De quoi ça parle?
D’une actrice vieillissante (Tilda Swinton) qui vient d’être abandonnée par son amant. Seule dans son appartement, elle attend que l’homme vienne chercher ses affaires, récupérer son chien et qu’il ait le courage de lui faire ses adieux face-à-face. Après quatre ans de passion, elle mériterait bien cela.
Il finit par l’appeler après trois jours d’attente. Elle lui parle tout d’abord calmement, raisonnablement, mais peu à peu, elle libère également sa colère, sa frustration, son envie d’en finir avec cette relation et de cette vie pesante qui est la sienne.
Pourquoi on adore?
Parce que Pedro Almodovar accomplit ici un rêve de jeunesse : adapter à l’écran la courte pièce de Jean Cocteau, “La Voix humaine”.
Il avait déjà souhaité réaliser ce film dans les années 1980, mais avait été amené à renoncer, devant l’impossibilité de signer un long-métrage à partir du matériau d’origine, un monologue d’environ 40 minutes. A la place, il avait brodé autour de la pièce et imaginé l’histoire de Femmes au bord de la crise de nerfs, son premier succès international, présenté à la Mostra de Venise en 1988 et primé par un prix du scénario mérité.
Pendant le confinement, le cinéaste espagnol a eu l’envie de relancer ce vieux projet, de le filmer d’une traite, avec la complicité de Tilda Swinton, et de le monter rapidement pour une projection à la Mostra de Venise, pour “boucler la boucle” en beauté. Mais là encore, il prend quelques libertés avec la pièce originale. Déjà, il ne respecte pas le texte à la lettre. Il le place dans un contexte plus moderne, le centre autour d’une actrice sur le déclin (le personnage, pas Tilda Swinton) et surtout, il l’ampute d’une bonne partie de son contenu au profit d’une représentation plus visuelle des émotions qui traversent le personnage. Ici, on est au cinéma, pas au théâtre. Si le texte reste évidemment au coeur du récit, un fil conducteur pour expliciter la situation, c’est avant tout par sa mise en scène que le cinéaste nous communique la détresse du personnage. Ses élégants mouvements de caméra, ses alternances de plans larges et de gros plans, permettent d’aller saisir les moindres tressaillement de l’âme du personnage.
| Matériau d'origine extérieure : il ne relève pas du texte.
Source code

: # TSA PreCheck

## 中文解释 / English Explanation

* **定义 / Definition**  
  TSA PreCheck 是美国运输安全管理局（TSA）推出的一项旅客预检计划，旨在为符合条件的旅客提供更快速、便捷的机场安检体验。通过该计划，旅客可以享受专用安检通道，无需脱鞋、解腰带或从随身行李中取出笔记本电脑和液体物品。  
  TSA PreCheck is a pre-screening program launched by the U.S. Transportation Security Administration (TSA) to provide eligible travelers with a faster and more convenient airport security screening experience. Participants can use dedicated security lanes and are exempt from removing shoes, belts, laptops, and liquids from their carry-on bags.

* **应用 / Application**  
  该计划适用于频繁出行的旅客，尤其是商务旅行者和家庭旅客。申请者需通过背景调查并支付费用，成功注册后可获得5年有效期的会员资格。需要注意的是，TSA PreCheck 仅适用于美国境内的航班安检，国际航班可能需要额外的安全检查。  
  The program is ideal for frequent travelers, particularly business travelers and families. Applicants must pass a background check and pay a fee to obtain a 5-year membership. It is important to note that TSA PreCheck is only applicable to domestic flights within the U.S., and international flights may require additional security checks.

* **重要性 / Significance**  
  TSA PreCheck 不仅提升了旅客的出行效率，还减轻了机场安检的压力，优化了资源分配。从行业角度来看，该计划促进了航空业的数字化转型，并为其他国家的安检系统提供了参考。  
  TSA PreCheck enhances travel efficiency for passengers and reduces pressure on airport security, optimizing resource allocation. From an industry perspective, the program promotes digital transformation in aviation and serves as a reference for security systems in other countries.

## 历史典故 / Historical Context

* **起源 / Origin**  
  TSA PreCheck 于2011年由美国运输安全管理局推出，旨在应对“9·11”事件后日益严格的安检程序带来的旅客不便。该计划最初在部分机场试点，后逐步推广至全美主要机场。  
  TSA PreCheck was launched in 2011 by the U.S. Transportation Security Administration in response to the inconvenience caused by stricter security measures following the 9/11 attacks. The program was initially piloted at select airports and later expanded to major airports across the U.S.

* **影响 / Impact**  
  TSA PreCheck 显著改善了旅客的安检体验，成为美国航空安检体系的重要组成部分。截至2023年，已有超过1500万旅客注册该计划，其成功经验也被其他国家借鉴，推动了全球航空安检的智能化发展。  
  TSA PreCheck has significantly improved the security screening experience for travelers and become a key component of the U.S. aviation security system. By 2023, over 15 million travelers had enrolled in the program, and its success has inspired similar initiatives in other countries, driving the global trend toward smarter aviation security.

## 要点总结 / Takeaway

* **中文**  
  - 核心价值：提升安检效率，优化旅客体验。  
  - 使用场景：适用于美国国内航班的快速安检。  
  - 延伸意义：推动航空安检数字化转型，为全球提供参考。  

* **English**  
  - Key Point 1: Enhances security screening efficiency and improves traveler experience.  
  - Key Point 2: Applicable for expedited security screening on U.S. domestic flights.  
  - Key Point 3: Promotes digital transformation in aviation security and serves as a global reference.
Le décor dans lequel évolue le personnage est également très cinématographique. C’est à la fois un appartement qui semble réel et le studio de cinéma où cet appartement a été reconstitué. Le personnage passe de l’un à l’autre, abolissant les frontières entre fantasme et réalité, vérité et fiction. La caméra virevolte dans ce décor, utilisant à fond tous les ressorts du cinéma de genre pour mieux nous faire vivre cet étrange “thriller sentimental et introspectif”.
Déjà, il y a un prologue, délectable, qui flirte avec la comédie horrifique. Le personnage central, hyper chic, en tailleur bleu, grandes lunettes noires évoque un peu, avec sa coupe garçonne, le David Bowie des Prédateurs, une sorte de vampire moderne. Elle déambule dans une quincaillerie en quête… d’une hache haut de gamme. On se doute bien, vu son élégance, qu’elle ne compte pas aller couper des arbres dans sa propriété. Non, l’usage risque d’être un peu plus… sanglant. D’ailleurs, Almodovar multiplie les touches de rouge écarlate à l’écran, dans les tenues de Tilda Swinton, sur les objets, sur les murs…
Bien vu! Un peu plus tard, elle démembrera l’homme qui la fait souffrir. Ou du moins sa représentation – son plus beau costume, posé sur le lit. Un geste un peu fou, mais vain. L’homme n’est pas là. Il ne reviendra pas. C’est plus pour le personnage de l’actrice que l’on a peur, car elle pourrait très bien, dans un geste désespéré, retourner cette pulsion de mort contre elle-même. Elle n’est pas le prédateur, elle est la proie, vampirisée par cet amant qui lui a volé ses plus belles années et l’abandonne, exsangue et vidée de toutes ses larmes.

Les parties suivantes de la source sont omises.